Die Coburger Bratwurst ist eine traditionelle Spezialität in Coburg und naher Umgebung. Das Wurstbrät besteht aus Rind-, Kalb- und Schweinefleisch sowie verschiedenen Gewürzen. Eine nur für das Coburger Land geltende Ausnahmegenehmigung[1] erlaubt, dem Wurstbrät als Bindemittel Frischei oder pasteurisiertes Vollei zuzufügen[2]. Als weitere Besonderheit wird die Coburger Bratwurst auf einem Bandrost mit offenem Feuer aus Kiefernzapfen gebraten[3].

Geschichte

1498 soll aus dem ältesten Speisezettel des damaligen Coburger Georgenspitals hervorgehen, dass jedem Spitalinsassen zwei Bratwürste gegeben worden sind. Auch soll 1530 eine spezielle Bratwurst für die Verpflegung Martin Luthers und seiner Begleiter während ihres Aufenthalts in Coburg entwickelt worden sein. 1623 erließ Herzog Casimir Johann eine Steuerverordnung, in der er nebenbei auch den Höchstpreis und das Mindestgewicht einer Bratwurst festlegte. [4]

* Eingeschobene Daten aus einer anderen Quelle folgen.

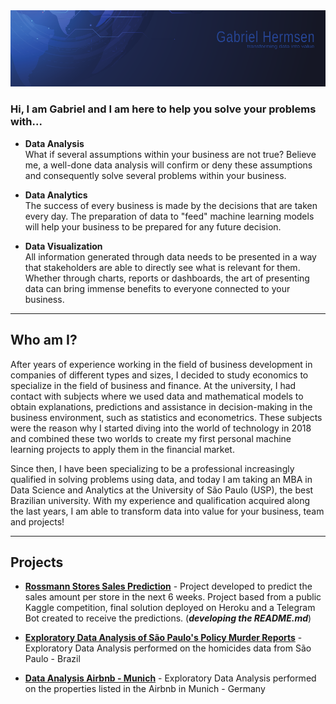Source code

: <img src="img/gabrielhermsen.png">

### Hi, I am Gabriel and I am here to help you solve your problems with...

- **Data Analysis**  
    What if several assumptions within your business are not true? Believe me, a well-done data analysis will confirm or deny these assumptions and consequently solve several problems within your business.
    
- **Data Analytics**  
    The success of every business is made by the decisions that are taken every day. The preparation of data to "feed" machine learning models will help your business to be prepared for any future decision.
    
- **Data Visualization**  
    All information generated through data needs to be presented in a way that stakeholders are able to directly see what is relevant for them. Whether through charts, reports or dashboards, the art of presenting data can bring immense benefits to everyone connected to your business.
    

* * *

## Who am I?

After years of experience working in the field of business development in companies of different types and sizes, I decided to study economics to specialize in the field of business and finance. At the university, I had contact with subjects where we used data and mathematical models to obtain explanations, predictions and assistance in decision-making in the business environment, such as statistics and econometrics. These subjects were the reason why I started diving into the world of technology in 2018 and combined these two worlds to create my first personal machine learning projects to apply them in the financial market.

Since then, I have been specializing to be a professional increasingly qualified in solving problems using data, and today I am taking an MBA in Data Science and Analytics at the University of São Paulo (USP), the best Brazilian university. With my experience and qualification acquired along the last years, I am able to transform data into value for your business, team and projects!

* * *

## Projects

- **[Rossmann Stores Sales Prediction](https://github.com/ghermsen/rossmann_prediction)** - Project developed to predict the sales amount per store in the next 6 weeks. Project based from a public Kaggle competition, final solution deployed on Heroku and a Telegram Bot created to receive the predictions. (***developing the README.md***)

- **[Exploratory Data Analysis of São Paulo's Policy Murder Reports](https://github.com/ghermsen/sao_paulo_murder_eda)** - Exploratory Data Analysis performed on the homicides data from São Paulo - Brazil

- **[Data Analysis Airbnb - Munich](https://github.com/ghermsen/airbnb_munchen)** - Exploratory Data Analysis performed on the properties listed in the Airbnb in Munich - Germany
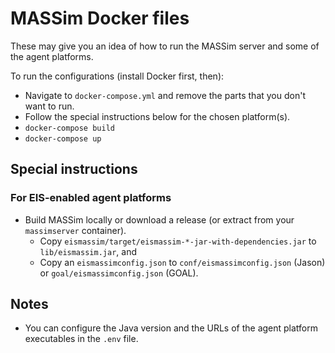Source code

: # MASSim Docker files

These may give you an idea of how to run the MASSim server and some of the agent platforms.

To run the configurations (install Docker first, then):

- Navigate to `docker-compose.yml` and remove the parts that you don't want to run.
- Follow the special instructions below for the chosen platform(s).
- `docker-compose build`
- `docker-compose up`


## Special instructions

### For EIS-enabled agent platforms

- Build MASSim locally or download a release (or extract from your `massimserver` container).
  - Copy `eismassim/target/eismassim-*-jar-with-dependencies.jar` to `lib/eismassim.jar`, and
  - Copy an `eismassimconfig.json` to `conf/eismassimconfig.json` (Jason) or `goal/eismassimconfig.json` (GOAL).


## Notes

- You can configure the Java version and the URLs of the agent platform executables in the `.env` file.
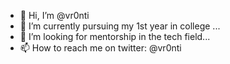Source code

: - 👋 Hi, I’m @vr0nti
- 🌱 I’m currently pursuing my 1st year in college ...
- 💞️ I’m looking for mentorship in the tech field...
- 📫 How to reach me on twitter: @vr0nti

<!---
vr0nti/vr0nti is a ✨ special ✨ repository because its `README.md` (this file) appears on your GitHub profile.
You can click the Preview link to take a look at your changes.
--->
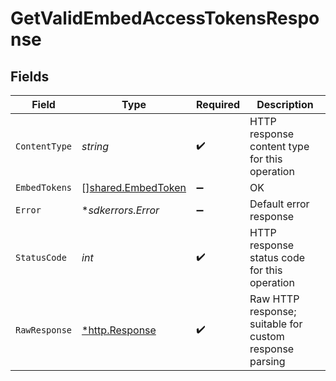 # GetValidEmbedAccessTokensResponse


## Fields

| Field                                                           | Type                                                            | Required                                                        | Description                                                     |
| --------------------------------------------------------------- | --------------------------------------------------------------- | --------------------------------------------------------------- | --------------------------------------------------------------- |
| `ContentType`                                                   | *string*                                                        | :heavy_check_mark:                                              | HTTP response content type for this operation                   |
| `EmbedTokens`                                                   | [][shared.EmbedToken](../../../pkg/models/shared/embedtoken.md) | :heavy_minus_sign:                                              | OK                                                              |
| `Error`                                                         | **sdkerrors.Error*                                              | :heavy_minus_sign:                                              | Default error response                                          |
| `StatusCode`                                                    | *int*                                                           | :heavy_check_mark:                                              | HTTP response status code for this operation                    |
| `RawResponse`                                                   | [*http.Response](https://pkg.go.dev/net/http#Response)          | :heavy_check_mark:                                              | Raw HTTP response; suitable for custom response parsing         |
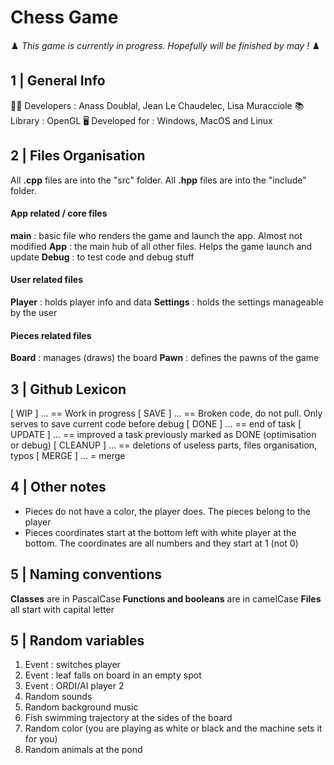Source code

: # Chess Game
♟️ *This game is currently in progress. Hopefully will be finished by may !* ♟️

## 1 | General Info
🧑‍💻 Developers : Anass Doublal, Jean Le Chaudelec, Lisa Muracciole
📚 Library : OpenGL
🖥️ Developed for : Windows, MacOS and Linux

## 2 | Files Organisation
All **.cpp** files are into the "src" folder. All **.hpp** files are into the "include" folder.

#### App related / core  files
**main** : basic file who renders the game and launch the app. Almost not modified
**App** : the main hub of all other files. Helps the game launch and update
**Debug** : to test code and debug stuff

#### User related files
**Player** : holds player info and data
**Settings** : holds the settings manageable by the user

#### Pieces related files
**Board** : manages (draws) the board
**Pawn** : defines the pawns of the game


## 3 | Github Lexicon
[ WIP ] ... == Work in progress
[ SAVE ] ... == Broken code, do not pull. Only serves to save current code before debug
[ DONE ] ... == end of task
[ UPDATE ] ... == improved a task previously marked as DONE (optimisation or debug)
[ CLEANUP ] ... == deletions of useless parts, files organisation, typos
[ MERGE ] ... = merge


## 4 | Other notes
- Pieces do not have a color, the player does. The pieces belong to the player
- Pieces coordinates start at the bottom left with white player at the bottom. The coordinates are all numbers and they start at 1 (not 0)

## 5 | Naming conventions
**Classes** are in PascalCase
**Functions and booleans** are in camelCase
**Files** all start with capital letter

## 5 | Random variables
1. Event : switches player
2. Event : leaf falls on board in an empty spot
3. Event : ORDI/AI player 2
4. Random sounds 
5. Random background music
6. Fish swimming trajectory at the sides of the board
7. Random color (you are playing as white or black and the machine sets it for you)
8. Random animals at the pond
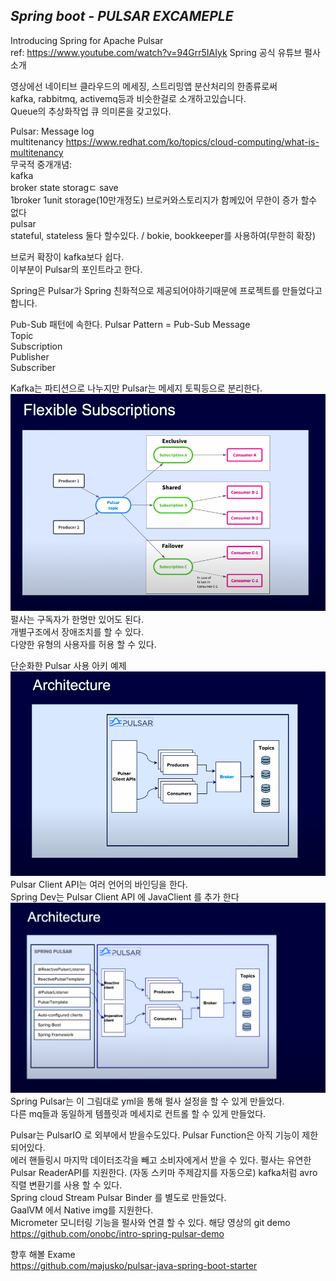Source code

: ## ***Spring boot - PULSAR EXCAMEPLE*** ##

Introducing Spring for Apache Pulsar  
ref: https://www.youtube.com/watch?v=94Grr5IAIyk
Spring 공식 유튜브 펄사 소개  

영상에선 네이티브 클라우드의 메세징, 스트리밍앱 분산처리의 한종류로써  
kafka, rabbitmq, activemq등과 비슷한걸로 소개하고있습니다.  
Queue의 추상화작업 큐 의미론을 갖고있다.  

Pulsar: 
Message log  
multitenancy https://www.redhat.com/ko/topics/cloud-computing/what-is-multitenancy  
무국적 중개개념:  
  kafka  
   broker state storagㄷ save   
   1broker 1unit storage(10만개정도) 브로커와스토리지가 함께있어 무한이 증가 할수 없다  
  pulsar  
   stateful, stateless 둘다 할수있다. / bokie, bookkeeper를 사용하여(무한히 확장)  

브로커 확장이 kafka보다 쉽다.   
이부분이 Pulsar의 포인트라고 한다.

Spring은 Pulsar가 Spring 친화적으로 제공되어야하기때문에 프로젝트를 만들었다고합니다.  

Pub-Sub 패턴에 속한다.
Pulsar Pattern = Pub-Sub
Message  
Topic   
Subscription  
Publisher  
Subscriber  

Kafka는 파티션으로 나누지만 Pulsar는 메세지 토픽등으로 분리한다.  
![img.png](src%2Fmain%2Fresources%2Freadmeimg%2Fimg.png)  
펄사는 구독자가 한명만 있어도 된다.  
개별구조에서 장애조치를 할 수 있다.  
다양한 유형의 사용자를 허용 할 수 있다.

단순화한 Pulsar 사용 아키 예제
![img_1.png](src%2Fmain%2Fresources%2Freadmeimg%2Fimg_1.png)
Pulsar Client API는 여러 언어의 바인딩을 한다.  
Spring Dev는 Pulsar Client API 에 JavaClient 를 추가 한다 
![img_2.png](src%2Fmain%2Fresources%2Freadmeimg%2Fimg_2.png)
Spring Pulsar는 이 그림대로 yml을 통해 펄사 설정을 할 수 있게 만들었다.  
다른 mq들과 동일하게 템플릿과 메세지로 컨트롤 할 수 있게 만들었다.  

Pulsar는 PulsarIO 로 외부에서 받을수도있다.
Pulsar Function은 아직 기능이 제한되어있다.  
에러 핸들링시 마지막 데이터조각을 빼고 소비자에게서 받을 수 있다.
펄사는 유연한 Pulsar ReaderAPI를 지원한다. (자동 스키마 주제감지를 자동으로)
kafka처럼 avro 직렬 변환기를 사용 할 수 있다.  
Spring cloud Stream Pulsar Binder 를 별도로 만들었다.  
GaalVM 에서 Native img를 지원한다.  
Micrometer 모니터링 기능을 펄사와 연결 할 수 있다. 
해당 영상의 git demo https://github.com/onobc/intro-spring-pulsar-demo  


향후 해볼 Exame  
https://github.com/majusko/pulsar-java-spring-boot-starter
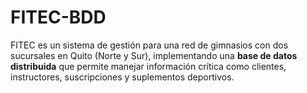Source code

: # FITEC-BDD
FITEC es un sistema de gestión para una red de gimnasios con dos sucursales en Quito (Norte y Sur), implementando una **base de datos distribuida** que permite manejar información crítica como clientes, instructores, suscripciones y suplementos deportivos.
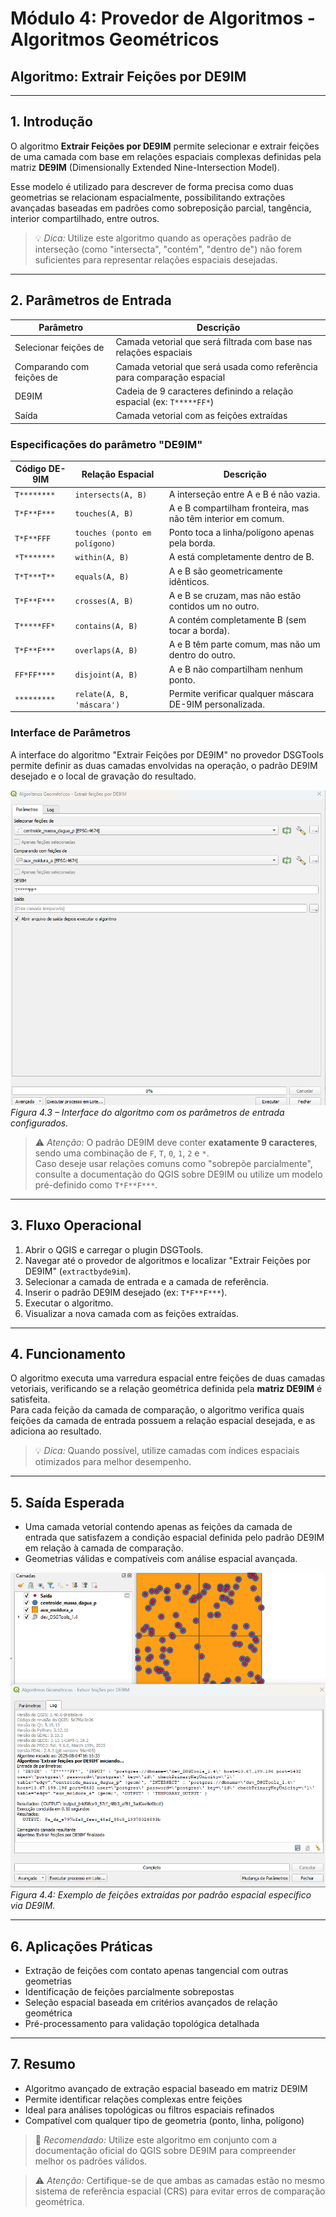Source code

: # Módulo 4: Provedor de Algoritmos - Algoritmos Geométricos

## Algoritmo: Extrair Feições por DE9IM

---

## 1. Introdução

O algoritmo **Extrair Feições por DE9IM** permite selecionar e extrair feições de uma camada com base em relações espaciais complexas definidas pela matriz **DE9IM** (Dimensionally Extended Nine-Intersection Model).

Esse modelo é utilizado para descrever de forma precisa como duas geometrias se relacionam espacialmente, possibilitando extrações avançadas baseadas em padrões como sobreposição parcial, tangência, interior compartilhado, entre outros.

> 💡 *Dica:* Utilize este algoritmo quando as operações padrão de interseção (como "intersecta", "contém", "dentro de") não forem suficientes para representar relações espaciais desejadas.

---

## 2. Parâmetros de Entrada

| Parâmetro                     | Descrição                                                                 |
|------------------------------|---------------------------------------------------------------------------|
| Selecionar feições de        | Camada vetorial que será filtrada com base nas relações espaciais        |
| Comparando com feições de    | Camada vetorial que será usada como referência para comparação espacial  |
| DE9IM                         | Cadeia de 9 caracteres definindo a relação espacial (ex: `T*****FF*`)     |
| Saída                        | Camada vetorial com as feições extraídas                                  |


### Especificações do parâmetro "DE9IM"
| Código DE-9IM    | Relação Espacial           | Descrição                                                                 |
|------------------|----------------------------|---------------------------------------------------------------------------|
| `T********`       | `intersects(A, B)`         | A interseção entre A e B é não vazia.                                     |
| `T*F**F***`       | `touches(A, B)`            | A e B compartilham fronteira, mas não têm interior em comum.              |
| `T*F**FFF`        | `touches (ponto em polígono)` | Ponto toca a linha/polígono apenas pela borda.                        |
| `*T*******`       | `within(A, B)`             | A está completamente dentro de B.                                         |
| `T*T***T**`       | `equals(A, B)`             | A e B são geometricamente idênticos.                                      |
| `T*F**F***`       | `crosses(A, B)`            | A e B se cruzam, mas não estão contidos um no outro.                      |
| `T*****FF*`       | `contains(A, B)`           | A contém completamente B (sem tocar a borda).                             |
| `T*F**F***`       | `overlaps(A, B)`           | A e B têm parte comum, mas não um dentro do outro.                        |
| `FF*FF****`       | `disjoint(A, B)`           | A e B não compartilham nenhum ponto.                                      |
| `*********`       | `relate(A, B, 'máscara')`  | Permite verificar qualquer máscara DE-9IM personalizada.                  |


### Interface de Parâmetros

A interface do algoritmo "Extrair Feições por DE9IM" no provedor DSGTools permite definir as duas camadas envolvidas na operação, o padrão DE9IM desejado e o local de gravação do resultado.

![Interface do DE9IM](./assets/modulo-04/img-config-de9im.png)
*Figura 4.3 – Interface do algoritmo com os parâmetros de entrada configurados.*

> ⚠️ *Atenção:* O padrão DE9IM deve conter **exatamente 9 caracteres**, sendo uma combinação de `F`, `T`, `0`, `1`, `2` e `*`.  
> Caso deseje usar relações comuns como "sobrepõe parcialmente", consulte a documentação do QGIS sobre DE9IM ou utilize um modelo pré-definido como `T*F**F***`.

---

## 3. Fluxo Operacional

1. Abrir o QGIS e carregar o plugin DSGTools.
2. Navegar até o provedor de algoritmos e localizar "Extrair Feições por DE9IM" (`extractbyde9im`).
3. Selecionar a camada de entrada e a camada de referência.
4. Inserir o padrão DE9IM desejado (ex: `T*F**F***`).
5. Executar o algoritmo.
6. Visualizar a nova camada com as feições extraídas.

---

## 4. Funcionamento

O algoritmo executa uma varredura espacial entre feições de duas camadas vetoriais, verificando se a relação geométrica definida pela **matriz DE9IM** é satisfeita.  
Para cada feição da camada de comparação, o algoritmo verifica quais feições da camada de entrada possuem a relação espacial desejada, e as adiciona ao resultado.

> 💡 *Dica:* Quando possível, utilize camadas com índices espaciais otimizados para melhor desempenho.

---

## 5. Saída Esperada

* Uma camada vetorial contendo apenas as feições da camada de entrada que satisfazem a condição espacial definida pelo padrão DE9IM em relação à camada de comparação.
* Geometrias válidas e compatíveis com análise espacial avançada.

![Resultado do DE9IM](./assets/modulo-04/img-result-de9im.png)
*Figura 4.4: Exemplo de feições extraídas por padrão espacial específico via DE9IM.*

---

## 6. Aplicações Práticas

* Extração de feições com contato apenas tangencial com outras geometrias
* Identificação de feições parcialmente sobrepostas
* Seleção espacial baseada em critérios avançados de relação geométrica
* Pré-processamento para validação topológica detalhada

---

## 7. Resumo

* Algoritmo avançado de extração espacial baseado em matriz DE9IM
* Permite identificar relações complexas entre feições
* Ideal para análises topológicas ou filtros espaciais refinados
* Compatível com qualquer tipo de geometria (ponto, linha, polígono)

> 🔹 *Recomendado:* Utilize este algoritmo em conjunto com a documentação oficial do QGIS sobre DE9IM para compreender melhor os padrões válidos.

> ⚠️ *Atenção:* Certifique-se de que ambas as camadas estão no mesmo sistema de referência espacial (CRS) para evitar erros de comparação geométrica.


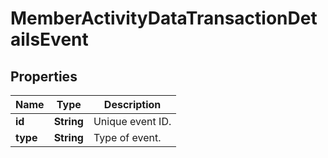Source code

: 

# MemberActivityDataTransactionDetailsEvent


## Properties

| Name | Type | Description |
|------------ | ------------- | ------------- |
|**id** | **String** | Unique event ID. |
|**type** | **String** | Type of event. |



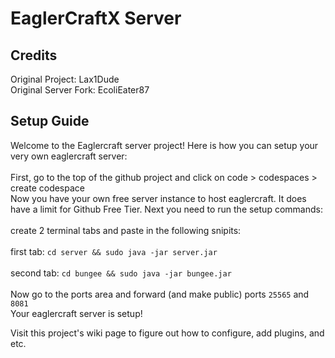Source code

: # EaglerCraftX Server

## Credits
Original Project: Lax1Dude
<br>
Original Server Fork: EcoliEater87
<br>
## Setup Guide
Welcome to the Eaglercraft server project! Here is how you can setup your very own eaglercraft server:
<br>
<br>
First, go to the top of the github project and click on code > codespaces > create codespace
<br>
Now you have your own free server instance to host eaglercraft. It does have a limit for Github Free Tier. Next you need to run the setup commands:
<br>
<br>
create 2 terminal tabs and paste in the following snipits:
<br>
<br>
first tab: `cd server && sudo java -jar server.jar`
<br>
<br>
second tab: `cd bungee && sudo java -jar bungee.jar`
<br>
<br>
Now go to the ports area and forward (and make public) ports `25565` and `8081`
<br>
Your eaglercraft server is setup!

Visit this project's wiki page to figure out how to configure, add plugins, and etc.
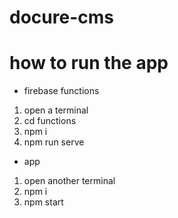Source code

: # docure-cms

# how to run the app

- firebase functions
1. open a terminal
2. cd functions
3. npm i
4. npm run serve

- app
1. open another terminal
2. npm i
3. npm start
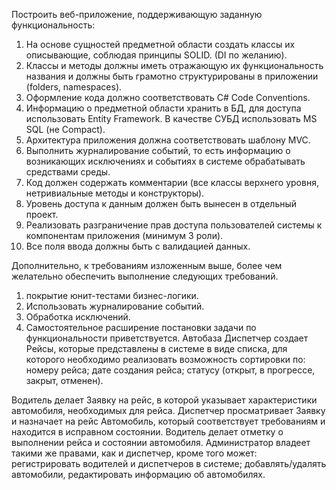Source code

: Построить веб-приложение, поддерживающую заданную
функциональность:
1. На основе сущностей предметной области создать классы их
описывающие, соблюдая принципы SOLID. (DI по желанию).
2. Классы и методы должны иметь отражающую их функциональность
названия и должны быть грамотно структурированы в приложении
(folders, namespaces).
3. Оформление кода должно соответствовать C# Code Conventions.
4. Информацию о предметной области хранить в БД, для доступа
использовать Entity Framework. В качестве СУБД использовать MS SQL
(не Compact).
5. Архитектура приложения должна соответствовать шаблону MVC.
6. Выполнить журналирование событий, то есть информацию о
возникающих исключениях и событиях в системе обрабатывать
средствами среды.
7. Код должен содержать комментарии (все классы верхнего уровня,
нетривиальные методы и конструкторы).
8. Уровень доступа к данным должен быть вынесен в отдельный проект.
9. Реализовать разграничение прав доступа пользователей системы к
компонентам приложения (минимум 3 роли).
10. Все поля ввода должны быть с валидацией данных.

Дополнительно, к требованиям изложенным выше, более чем желательно
обеспечить выполнение следующих требований.
1. покрытие юнит-тестами бизнес-логики.
2. Использовать журналирование событий.
3. Обработка исключений.
4. Самостоятельное расширение постановки задачи по
функциональности приветствуется.
Автобаза
Диспетчер создает Рейсы, которые представлены в системе в
виде списка, для которого необходимо реализовать возможность
сортировки по:
номеру рейса;
дате создания рейса;
статусу (открыт, в прогрессе, закрыт, отменен).

Водитель делает Заявку на рейс, в которой указывает
характеристики автомобиля, необходимых для рейса. Диспетчер
просматривает Заявку и назначает на рейс Автомобиль, который
соответствует требованиям и находится в исправном состоянии.
Водитель делает отметку о выполнении рейса и состоянии
автомобиля.
Администратор владеет такими же правами, как и диспетчер,
кроме того может:
регистрировать водителей и диспетчеров в системе;
добавлять/удалять автомобили, редактировать информацию об
автомобилях.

Keine dieser Schriftstücke enthält jedoch eine Rezeptur der ursprünglichen Coburger Bratwurst und kann deshalb nicht als Ersterwähnung gelten. Anders ist dies mit einem Brief des Komponisten Karl Friedrich Zelter, der in einem Gasthof am Coburger Marktplatz Unterkunft genommen hatte und am 10. Oktober 1827 an seinen Freund Johann Wolfgang von Goethe berichtete: Seit heute früh sechs Uhr werden hier vor meinem Fenster, auf dem Platz, auf zehn verschiedenen Feuern, Würste gebraten; sollte dies Blatt danach duften, so weißt Du, woher es kommt.[5][6] Der einheitliche Duft von zehn Wurstbratständen auf dem Marktplatz lässt Historiker auf eine damals bereits gemeinsame Rezeptur der Würste und Zubereitungsart auf offenem Feuer mit Kiefernzapfen schließen. Tatsächlich standen auf dem Marktplatz bis in die 1950er–Jahre täglich bis zu zehn Bratwurststände.[7]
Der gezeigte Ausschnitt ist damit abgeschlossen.